Stokes said he has been investigating reports of harassment in the Mennonite community over the past several months. He believes many of the incidents have gone unreported, perhaps because of the Mennonites stance for peace.

"Unless it's something major or repetitive, the [Mennonite] people are reluctant to report anything – they don't want any trouble," said Stokes. "They're very good neighbors to everyone. Anytime there's a crisis, there always first on the scene."

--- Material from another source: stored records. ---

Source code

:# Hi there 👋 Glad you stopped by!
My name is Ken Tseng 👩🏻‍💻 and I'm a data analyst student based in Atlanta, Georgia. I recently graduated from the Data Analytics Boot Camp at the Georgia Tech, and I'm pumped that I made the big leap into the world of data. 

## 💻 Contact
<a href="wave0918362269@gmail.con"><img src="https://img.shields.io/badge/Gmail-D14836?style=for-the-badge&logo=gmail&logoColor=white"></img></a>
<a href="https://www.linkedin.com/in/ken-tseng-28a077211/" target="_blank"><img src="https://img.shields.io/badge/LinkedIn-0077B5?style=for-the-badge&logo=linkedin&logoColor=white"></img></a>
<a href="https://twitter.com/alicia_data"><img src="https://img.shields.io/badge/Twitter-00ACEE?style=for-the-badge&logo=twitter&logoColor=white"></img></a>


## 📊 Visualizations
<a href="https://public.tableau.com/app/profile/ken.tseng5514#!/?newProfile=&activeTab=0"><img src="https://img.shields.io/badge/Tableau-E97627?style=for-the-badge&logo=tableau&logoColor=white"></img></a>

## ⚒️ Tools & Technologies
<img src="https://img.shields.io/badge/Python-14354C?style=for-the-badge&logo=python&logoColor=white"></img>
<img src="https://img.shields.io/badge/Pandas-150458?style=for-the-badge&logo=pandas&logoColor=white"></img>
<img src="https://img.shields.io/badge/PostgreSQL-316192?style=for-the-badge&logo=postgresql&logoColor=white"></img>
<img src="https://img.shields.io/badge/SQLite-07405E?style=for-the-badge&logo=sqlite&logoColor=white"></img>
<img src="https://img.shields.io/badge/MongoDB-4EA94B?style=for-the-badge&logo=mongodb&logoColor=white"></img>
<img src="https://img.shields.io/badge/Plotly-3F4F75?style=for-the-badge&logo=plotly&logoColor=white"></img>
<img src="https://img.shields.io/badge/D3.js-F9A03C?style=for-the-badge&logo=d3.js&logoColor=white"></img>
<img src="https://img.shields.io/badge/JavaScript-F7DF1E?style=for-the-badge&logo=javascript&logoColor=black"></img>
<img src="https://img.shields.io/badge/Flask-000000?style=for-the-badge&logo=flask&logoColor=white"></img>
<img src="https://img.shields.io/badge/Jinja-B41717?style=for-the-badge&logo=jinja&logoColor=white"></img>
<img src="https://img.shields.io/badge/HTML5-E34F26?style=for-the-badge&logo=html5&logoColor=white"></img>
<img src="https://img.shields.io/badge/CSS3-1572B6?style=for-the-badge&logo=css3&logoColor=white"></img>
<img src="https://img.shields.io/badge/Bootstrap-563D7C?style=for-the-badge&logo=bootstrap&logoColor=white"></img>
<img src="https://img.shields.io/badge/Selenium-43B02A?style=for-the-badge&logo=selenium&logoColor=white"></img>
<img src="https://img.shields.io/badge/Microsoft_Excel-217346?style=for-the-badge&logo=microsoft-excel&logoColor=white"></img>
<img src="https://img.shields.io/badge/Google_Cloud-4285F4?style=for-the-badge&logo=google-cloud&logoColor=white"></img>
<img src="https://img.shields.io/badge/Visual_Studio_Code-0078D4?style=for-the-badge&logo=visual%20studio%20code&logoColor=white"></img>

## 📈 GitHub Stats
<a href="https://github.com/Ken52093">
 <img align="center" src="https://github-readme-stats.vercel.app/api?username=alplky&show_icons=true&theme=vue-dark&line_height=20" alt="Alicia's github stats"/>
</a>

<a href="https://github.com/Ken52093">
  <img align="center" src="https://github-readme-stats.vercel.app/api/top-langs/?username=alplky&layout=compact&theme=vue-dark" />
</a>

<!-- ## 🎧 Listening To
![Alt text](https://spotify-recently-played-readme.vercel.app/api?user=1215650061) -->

Hessey said patrols have been beefed up in the southern part of the county, but manpower presents difficulty in protecting the Mennonite community. They count on state police to assist them.

"I wish I could provide more protection for them, but that's solely based upon what our fiscal court is able or willing to do for our sheriff's department," said Stokes.

Kentucky State Police officials said the suspects have been described as having dark complexions, ranging in height from 5'7" to 6 feet tall. They were wearing bandanas and ski masks at the time of the attacks. Victims reported the theft of money and one firearm.

Meanwhile Hessey and Stokes fear worse consequences if the suspects are not caught.

"Certainly the fear is that somebody dies in this process of robbing," said Hessey. "It's unfortunate that they're targeting these Mennonite families because they're God-fearing, law abiding, very private families that work very hard for what they have."

"One of two things are eventually going to happen," said Stokes. "Either the perpetrators are going to go into the wrong house thinking it's a (Mennonite) house – we're a real community and most of the people here have weapons. Or the perpetrators are going wind up getting spooked and kill somebody innocent. Either which way it spells out disaster."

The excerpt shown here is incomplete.